Written in dense legalese and bureaucratic jargon, the current bills vest state planners with extraordinary new powers, turning the Department of Housing and Community Development into a de facto central planning authority. What the bills’ authors tout as provisions deferring to local control are window dressing in a historic state takeover.

Previous legislative efforts at state-mandated densification provoked ferocious opposition, including from organizations and officials in cities such as San Francisco that normally are supportive of these kinds of bills. The last effort, SB50, went down to defeat three times. This time legislators are dividing and conquering, introducing nearly a dozen bills that each target different kinds of communities and local rules.

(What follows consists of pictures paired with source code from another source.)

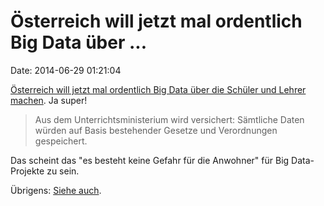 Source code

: Österreich will jetzt mal ordentlich Big Data über \...
=======================================================

Date: 2014-06-29 01:21:04

[Österreich will jetzt mal ordentlich Big Data über die Schüler und
Lehrer
machen](http://derstandard.at/2000002347959/Schueler-und-Lehrerdaten-werden-kuenftig-zentral-gespeichert).
Ja super!

> Aus dem Unterrichtsministerium wird versichert: Sämtliche Daten würden
> auf Basis bestehender Gesetze und Verordnungen gespeichert.

Das scheint das \"es besteht keine Gefahr für die Anwohner\" für Big
Data-Projekte zu sein.

Übrigens: [Siehe
auch](http://derstandard.at/1395056832712/Bifie-informiert-ueber-Datenpanne).
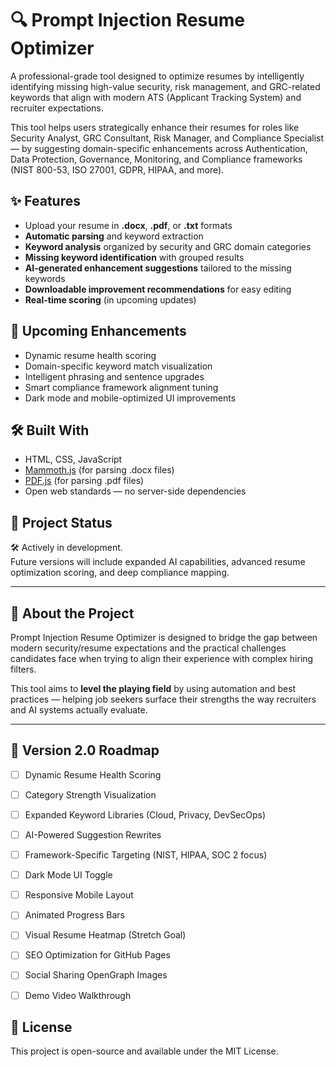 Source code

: # 🔍 Prompt Injection Resume Optimizer

A professional-grade tool designed to optimize resumes by intelligently identifying missing high-value security, risk management, and GRC-related keywords that align with modern ATS (Applicant Tracking System) and recruiter expectations.

This tool helps users strategically enhance their resumes for roles like Security Analyst, GRC Consultant, Risk Manager, and Compliance Specialist — by suggesting domain-specific enhancements across Authentication, Data Protection, Governance, Monitoring, and Compliance frameworks (NIST 800-53, ISO 27001, GDPR, HIPAA, and more).

## ✨ Features

- Upload your resume in **.docx**, **.pdf**, or **.txt** formats
- **Automatic parsing** and keyword extraction
- **Keyword analysis** organized by security and GRC domain categories
- **Missing keyword identification** with grouped results
- **AI-generated enhancement suggestions** tailored to the missing keywords
- **Downloadable improvement recommendations** for easy editing
- **Real-time scoring** (in upcoming updates)

## 🚀 Upcoming Enhancements

- Dynamic resume health scoring
- Domain-specific keyword match visualization
- Intelligent phrasing and sentence upgrades
- Smart compliance framework alignment tuning
- Dark mode and mobile-optimized UI improvements

## 🛠️ Built With

- HTML, CSS, JavaScript
- [Mammoth.js](https://github.com/mwilliamson/mammoth.js) (for parsing .docx files)
- [PDF.js](https://mozilla.github.io/pdf.js/) (for parsing .pdf files)
- Open web standards — no server-side dependencies

## 📂 Project Status

🛠️ Actively in development.  
Future versions will include expanded AI capabilities, advanced resume optimization scoring, and deep compliance mapping.

---

## 🧠 About the Project

Prompt Injection Resume Optimizer is designed to bridge the gap between modern security/resume expectations and the practical challenges candidates face when trying to align their experience with complex hiring filters.

This tool aims to **level the playing field** by using automation and best practices — helping job seekers surface their strengths the way recruiters and AI systems actually evaluate.

---

## 🚀 Version 2.0 Roadmap

- [ ] Dynamic Resume Health Scoring
- [ ] Category Strength Visualization
- [ ] Expanded Keyword Libraries (Cloud, Privacy, DevSecOps)
- [ ] AI-Powered Suggestion Rewrites
- [ ] Framework-Specific Targeting (NIST, HIPAA, SOC 2 focus)
- [ ] Dark Mode UI Toggle
- [ ] Responsive Mobile Layout
- [ ] Animated Progress Bars
- [ ] Visual Resume Heatmap (Stretch Goal)
- [ ] SEO Optimization for GitHub Pages
- [ ] Social Sharing OpenGraph Images
- [ ] Demo Video Walkthrough


## 📜 License

This project is open-source and available under the MIT License.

The bills collectively amount to a breathtaking giveaway to developers. Many contain environmental exemptions and virtually none require affordable housing, saving builders millions in compliance costs on top of the savings in skipping local review. Perhaps most distressingly, few of the bills contain meaningful affordable housing requirements — in fact, one bill actually reduces affordability requirements under the state’s density bonus laws. These realities have led many to wonder about the political influence of developers and their allies who have donated lavishly to state and local races. That concern is well-founded: In Los Angeles City Council members face federal corruption charges stemming from their role in approving more than $ 1 billion in developments. The Wild West is about to get wilder.

There’s a final, fatal problem with the legislation: CO-VID 19. The pandemic is transforming the way Americans live and work. No one can say what the “new normal” will be, how society will balance work, safety, recreation and transportation. Yet Sacramento is roaring ahead with bills drafted before anyone heard of the coronavirus. The wise course would be to pause and recalibrate, not double down on policies that were dubious even before the world changed. Alas, the generals continue preparing for the last war. 

Christopher LeGras is an attorney and journalist in Los Angeles.